Each record below is to be copied word for word, with pictures removed.
============
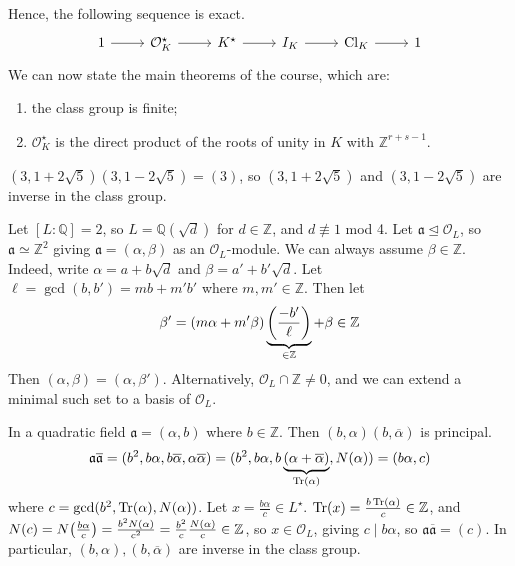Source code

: Hence, the following sequence is exact.
\[\begin{tikzcd}
	1 & {\mathcal O_K^\star} & {K^\star} & {I_K} & {\mathrm{Cl}_K} & 1
	\arrow[from=1-1, to=1-2]
	\arrow[from=1-2, to=1-3]
	\arrow[from=1-3, to=1-4]
	\arrow[from=1-4, to=1-5]
	\arrow[from=1-5, to=1-6]
\end{tikzcd}\]
We can now state the main theorems of the course, which are:
\begin{enumerate}
    \item the class group is finite;
    \item \( \mathcal O_K^\star \) is the direct product of the roots of unity in \( K \) with \( \mathbb Z^{r+s-1} \).
\end{enumerate}
\begin{example}
    \( (3,1+2\sqrt{5})(3,1-2\sqrt{5}) = (3) \), so \( (3,1+2\sqrt{5}) \) and \( (3,1-2\sqrt{5}) \) are inverse in the class group.
\end{example}
\begin{example}
   Let  \( [L:\mathbb Q] = 2 \), so \( L = \mathbb Q(\sqrt{d}) \) for \( d \in \mathbb Z \), and \( d \not\equiv 1 \) mod 4.
   Let \( \mathfrak a \trianglelefteq \mathcal O_L \), so \( \mathfrak a \simeq \mathbb Z^2 \) giving \( \mathfrak a = (\alpha, \beta) \) as an \( \mathcal O_L \)-module.
   We can always assume \( \beta \in \mathbb Z \).
   Indeed, write \( \alpha = a + b \sqrt{d} \) and \( \beta = a' + b' \sqrt{d} \).
   Let \( \ell = \gcd(b, b') = mb + m'b' \) where \( m, m' \in \mathbb Z \).
   Then let
   \[ \beta' = (m\alpha + m'\beta) \underbrace{\qty(\frac{-b'}{\ell})}_{\in \mathbb Z} + \beta \in \mathbb Z \]
   Then \( (\alpha, \beta) = (\alpha, \beta') \).
    Alternatively, \( \mathcal O_L \cap \mathbb Z \neq \qty{0} \), and we can extend a minimal such set to a basis of \( \mathcal O_L \).
\end{example}
\begin{example}
    In a quadratic field \( \mathfrak a = (\alpha, b) \) where \( b \in \mathbb Z \).
    Then \( (b, \alpha) (b, \overline \alpha) \) is principal.
    \[ \mathfrak a \overline{\mathfrak a} = (b^2, b\alpha, b\overline \alpha, \alpha\overline\alpha) = (b^2, b\alpha, b\underbrace{(\alpha + \overline \alpha)}_{\Tr(\alpha)}, N(\alpha)) = (b\alpha, c) \]
    where \( c = \gcd(b^2, \Tr(\alpha), N(\alpha)) \).
    Let \( x = \frac{b\alpha}{c} \in L^\star \).
    \( \Tr(x) = \frac{b\Tr(\alpha)}{c} \in \mathbb Z \), and \( N(c) = N\qty(\frac{b\alpha}{c}) = \frac{b^2 N(\alpha)}{c^2} = \frac{b^2}{c} \frac{N(\alpha)}{c} \in \mathbb Z \), so \( x \in \mathcal O_L \), giving \( c \mid b\alpha \), so \( \mathfrak a \overline{\mathfrak a} = (c) \).
    In particular, \( (b, \alpha), (b, \overline \alpha) \) are inverse in the class group.
\end{example}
============
◆ **Worked solution**
Source code

: Hence, the following sequence is exact.
\[\begin{tikzcd}
	1 & {\mathcal O_K^\star} & {K^\star} & {I_K} & {\mathrm{Cl}_K} & 1
	\arrow[from=1-1, to=1-2]
	\arrow[from=1-2, to=1-3]
	\arrow[from=1-3, to=1-4]
	\arrow[from=1-4, to=1-5]
	\arrow[from=1-5, to=1-6]
\end{tikzcd}\]
We can now state the main theorems of the course, which are:
\begin{enumerate}
    \item the class group is finite;
    \item \( \mathcal O_K^\star \) is the direct product of the roots of unity in \( K \) with \( \mathbb Z^{r+s-1} \).
\end{enumerate}
\begin{example}
    \( (3,1+2\sqrt{5})(3,1-2\sqrt{5}) = (3) \), so \( (3,1+2\sqrt{5}) \) and \( (3,1-2\sqrt{5}) \) are inverse in the class group.
\end{example}
\begin{example}
   Let  \( [L:\mathbb Q] = 2 \), so \( L = \mathbb Q(\sqrt{d}) \) for \( d \in \mathbb Z \), and \( d \not\equiv 1 \) mod 4.
   Let \( \mathfrak a \trianglelefteq \mathcal O_L \), so \( \mathfrak a \simeq \mathbb Z^2 \) giving \( \mathfrak a = (\alpha, \beta) \) as an \( \mathcal O_L \)-module.
   We can always assume \( \beta \in \mathbb Z \).
   Indeed, write \( \alpha = a + b \sqrt{d} \) and \( \beta = a' + b' \sqrt{d} \).
   Let \( \ell = \gcd(b, b') = mb + m'b' \) where \( m, m' \in \mathbb Z \).
   Then let
   \[ \beta' = (m\alpha + m'\beta) \underbrace{\qty(\frac{-b'}{\ell})}_{\in \mathbb Z} + \beta \in \mathbb Z \]
   Then \( (\alpha, \beta) = (\alpha, \beta') \).
    Alternatively, \( \mathcal O_L \cap \mathbb Z \neq \qty{0} \), and we can extend a minimal such set to a basis of \( \mathcal O_L \).
\end{example}
\begin{example}
    In a quadratic field \( \mathfrak a = (\alpha, b) \) where \( b \in \mathbb Z \).
    Then \( (b, \alpha) (b, \overline \alpha) \) is principal.
    \[ \mathfrak a \overline{\mathfrak a} = (b^2, b\alpha, b\overline \alpha, \alpha\overline\alpha) = (b^2, b\alpha, b\underbrace{(\alpha + \overline \alpha)}_{\Tr(\alpha)}, N(\alpha)) = (b\alpha, c) \]
    where \( c = \gcd(b^2, \Tr(\alpha), N(\alpha)) \).
    Let \( x = \frac{b\alpha}{c} \in L^\star \).
    \( \Tr(x) = \frac{b\Tr(\alpha)}{c} \in \mathbb Z \), and \( N(c) = N\qty(\frac{b\alpha}{c}) = \frac{b^2 N(\alpha)}{c^2} = \frac{b^2}{c} \frac{N(\alpha)}{c} \in \mathbb Z \), so \( x \in \mathcal O_L \), giving \( c \mid b\alpha \), so \( \mathfrak a \overline{\mathfrak a} = (c) \).
    In particular, \( (b, \alpha), (b, \overline \alpha) \) are inverse in the class group.
\end{example}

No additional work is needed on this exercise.